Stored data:

------------------------------

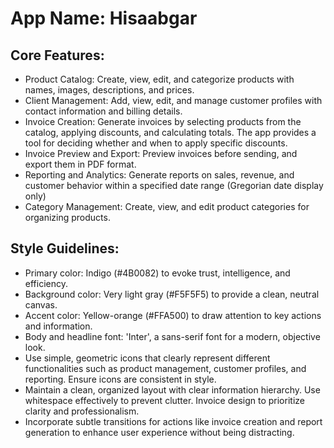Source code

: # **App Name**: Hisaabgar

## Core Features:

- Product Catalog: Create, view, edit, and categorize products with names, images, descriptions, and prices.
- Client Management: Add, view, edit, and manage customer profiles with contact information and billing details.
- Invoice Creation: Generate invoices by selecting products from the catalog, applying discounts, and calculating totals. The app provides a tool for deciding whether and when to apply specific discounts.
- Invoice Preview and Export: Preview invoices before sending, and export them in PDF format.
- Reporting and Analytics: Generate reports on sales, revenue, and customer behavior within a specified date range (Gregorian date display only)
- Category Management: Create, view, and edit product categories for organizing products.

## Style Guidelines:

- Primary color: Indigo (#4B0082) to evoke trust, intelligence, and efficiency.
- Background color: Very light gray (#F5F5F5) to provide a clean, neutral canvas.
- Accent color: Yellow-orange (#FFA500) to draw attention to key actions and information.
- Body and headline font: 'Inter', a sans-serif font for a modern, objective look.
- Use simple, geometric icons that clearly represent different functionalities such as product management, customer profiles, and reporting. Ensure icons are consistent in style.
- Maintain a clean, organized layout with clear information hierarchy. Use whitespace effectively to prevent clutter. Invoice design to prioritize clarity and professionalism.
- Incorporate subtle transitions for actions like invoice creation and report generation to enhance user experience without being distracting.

------------------------------

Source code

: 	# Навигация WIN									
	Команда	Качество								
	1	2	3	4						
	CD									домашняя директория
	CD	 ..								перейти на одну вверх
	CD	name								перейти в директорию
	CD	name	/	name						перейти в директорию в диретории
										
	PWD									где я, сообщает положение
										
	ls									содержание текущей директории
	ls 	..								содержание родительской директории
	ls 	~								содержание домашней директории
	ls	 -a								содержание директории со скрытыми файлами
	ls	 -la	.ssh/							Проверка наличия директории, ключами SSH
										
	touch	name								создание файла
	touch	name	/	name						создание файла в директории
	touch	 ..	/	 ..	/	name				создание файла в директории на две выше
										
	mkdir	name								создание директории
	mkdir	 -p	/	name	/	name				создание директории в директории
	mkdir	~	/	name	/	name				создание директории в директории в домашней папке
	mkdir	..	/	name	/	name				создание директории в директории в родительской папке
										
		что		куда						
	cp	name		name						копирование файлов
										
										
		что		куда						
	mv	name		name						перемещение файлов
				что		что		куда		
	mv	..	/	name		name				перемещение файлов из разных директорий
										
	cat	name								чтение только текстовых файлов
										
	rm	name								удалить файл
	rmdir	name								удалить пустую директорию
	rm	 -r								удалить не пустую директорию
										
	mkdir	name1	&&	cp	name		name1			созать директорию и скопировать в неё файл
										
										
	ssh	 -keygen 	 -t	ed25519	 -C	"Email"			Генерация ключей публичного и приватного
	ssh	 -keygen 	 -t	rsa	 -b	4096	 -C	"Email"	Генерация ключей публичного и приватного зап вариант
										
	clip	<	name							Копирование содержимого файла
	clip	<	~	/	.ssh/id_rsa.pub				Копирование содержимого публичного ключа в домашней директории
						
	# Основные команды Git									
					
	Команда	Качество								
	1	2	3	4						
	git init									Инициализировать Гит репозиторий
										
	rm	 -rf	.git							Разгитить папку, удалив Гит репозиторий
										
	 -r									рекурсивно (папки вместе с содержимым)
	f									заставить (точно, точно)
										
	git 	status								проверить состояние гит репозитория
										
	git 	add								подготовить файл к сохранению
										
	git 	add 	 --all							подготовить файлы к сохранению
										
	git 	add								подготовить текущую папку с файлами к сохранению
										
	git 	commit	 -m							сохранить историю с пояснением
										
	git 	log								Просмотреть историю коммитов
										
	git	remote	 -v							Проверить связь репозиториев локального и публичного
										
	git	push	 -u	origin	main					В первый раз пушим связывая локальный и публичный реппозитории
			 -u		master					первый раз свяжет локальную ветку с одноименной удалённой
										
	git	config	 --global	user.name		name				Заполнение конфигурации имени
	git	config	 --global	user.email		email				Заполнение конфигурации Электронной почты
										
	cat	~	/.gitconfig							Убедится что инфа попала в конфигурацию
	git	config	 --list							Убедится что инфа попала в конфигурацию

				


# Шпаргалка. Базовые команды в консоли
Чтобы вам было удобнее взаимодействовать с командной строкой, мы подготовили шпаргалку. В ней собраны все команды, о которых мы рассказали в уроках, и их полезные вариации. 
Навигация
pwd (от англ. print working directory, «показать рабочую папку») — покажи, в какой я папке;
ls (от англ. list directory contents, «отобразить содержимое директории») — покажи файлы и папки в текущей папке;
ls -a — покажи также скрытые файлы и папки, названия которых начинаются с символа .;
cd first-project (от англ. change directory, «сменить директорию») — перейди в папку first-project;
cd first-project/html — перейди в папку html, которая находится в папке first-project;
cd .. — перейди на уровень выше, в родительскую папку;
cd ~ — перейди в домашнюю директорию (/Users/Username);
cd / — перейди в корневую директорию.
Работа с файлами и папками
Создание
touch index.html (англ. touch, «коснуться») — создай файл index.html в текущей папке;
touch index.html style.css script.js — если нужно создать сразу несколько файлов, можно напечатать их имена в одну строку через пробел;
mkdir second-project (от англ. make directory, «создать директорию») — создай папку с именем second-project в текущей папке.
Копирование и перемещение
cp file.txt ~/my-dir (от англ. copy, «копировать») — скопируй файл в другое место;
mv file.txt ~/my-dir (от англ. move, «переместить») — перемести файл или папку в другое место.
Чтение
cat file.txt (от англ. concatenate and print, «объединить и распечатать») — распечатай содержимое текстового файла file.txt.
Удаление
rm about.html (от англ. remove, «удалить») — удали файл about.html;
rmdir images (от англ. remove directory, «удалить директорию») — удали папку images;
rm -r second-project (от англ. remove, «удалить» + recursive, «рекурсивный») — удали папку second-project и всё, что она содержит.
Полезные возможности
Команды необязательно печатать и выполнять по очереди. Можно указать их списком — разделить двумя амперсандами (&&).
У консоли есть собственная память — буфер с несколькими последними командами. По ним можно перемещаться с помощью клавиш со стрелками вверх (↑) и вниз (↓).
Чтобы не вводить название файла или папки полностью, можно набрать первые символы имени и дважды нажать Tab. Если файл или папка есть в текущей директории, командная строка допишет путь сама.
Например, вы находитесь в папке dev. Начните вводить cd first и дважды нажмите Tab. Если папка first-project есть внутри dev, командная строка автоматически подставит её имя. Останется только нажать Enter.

------------------------------

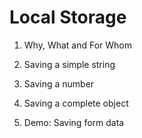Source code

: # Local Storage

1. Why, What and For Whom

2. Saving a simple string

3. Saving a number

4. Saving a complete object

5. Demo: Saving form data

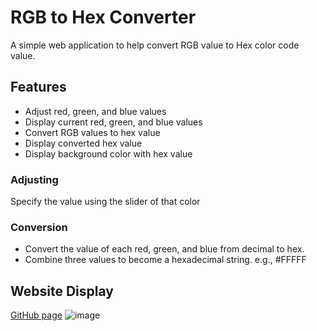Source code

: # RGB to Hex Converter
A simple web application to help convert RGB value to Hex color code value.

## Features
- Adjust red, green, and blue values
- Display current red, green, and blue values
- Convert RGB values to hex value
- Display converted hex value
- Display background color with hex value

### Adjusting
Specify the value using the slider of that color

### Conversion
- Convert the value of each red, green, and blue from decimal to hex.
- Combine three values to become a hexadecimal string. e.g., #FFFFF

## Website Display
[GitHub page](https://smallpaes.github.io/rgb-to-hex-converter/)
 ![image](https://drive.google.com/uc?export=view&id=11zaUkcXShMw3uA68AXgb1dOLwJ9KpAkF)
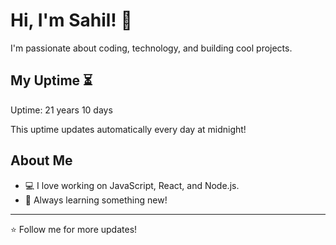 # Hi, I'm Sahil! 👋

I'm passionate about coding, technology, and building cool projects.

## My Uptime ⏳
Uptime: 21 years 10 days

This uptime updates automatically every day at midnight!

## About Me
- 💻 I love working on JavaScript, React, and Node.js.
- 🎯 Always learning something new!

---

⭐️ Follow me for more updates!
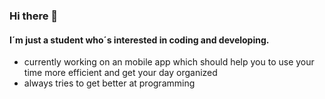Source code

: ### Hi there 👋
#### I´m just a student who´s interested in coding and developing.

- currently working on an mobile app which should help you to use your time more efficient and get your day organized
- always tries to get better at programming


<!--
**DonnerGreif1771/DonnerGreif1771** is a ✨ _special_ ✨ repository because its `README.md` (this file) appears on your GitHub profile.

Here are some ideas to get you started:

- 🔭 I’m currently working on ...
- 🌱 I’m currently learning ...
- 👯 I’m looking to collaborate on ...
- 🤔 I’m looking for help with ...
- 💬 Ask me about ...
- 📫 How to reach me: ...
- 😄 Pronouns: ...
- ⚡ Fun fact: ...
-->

------------------------------

*Task requirements*
Look through the entries and return every line where "первый" appears.

*Task answer*
	git	push	 -u	origin	main					В первый раз пушим связывая локальный и публичный реппозитории
			 -u		master					первый раз свяжет локальную ветку с одноименной удалённой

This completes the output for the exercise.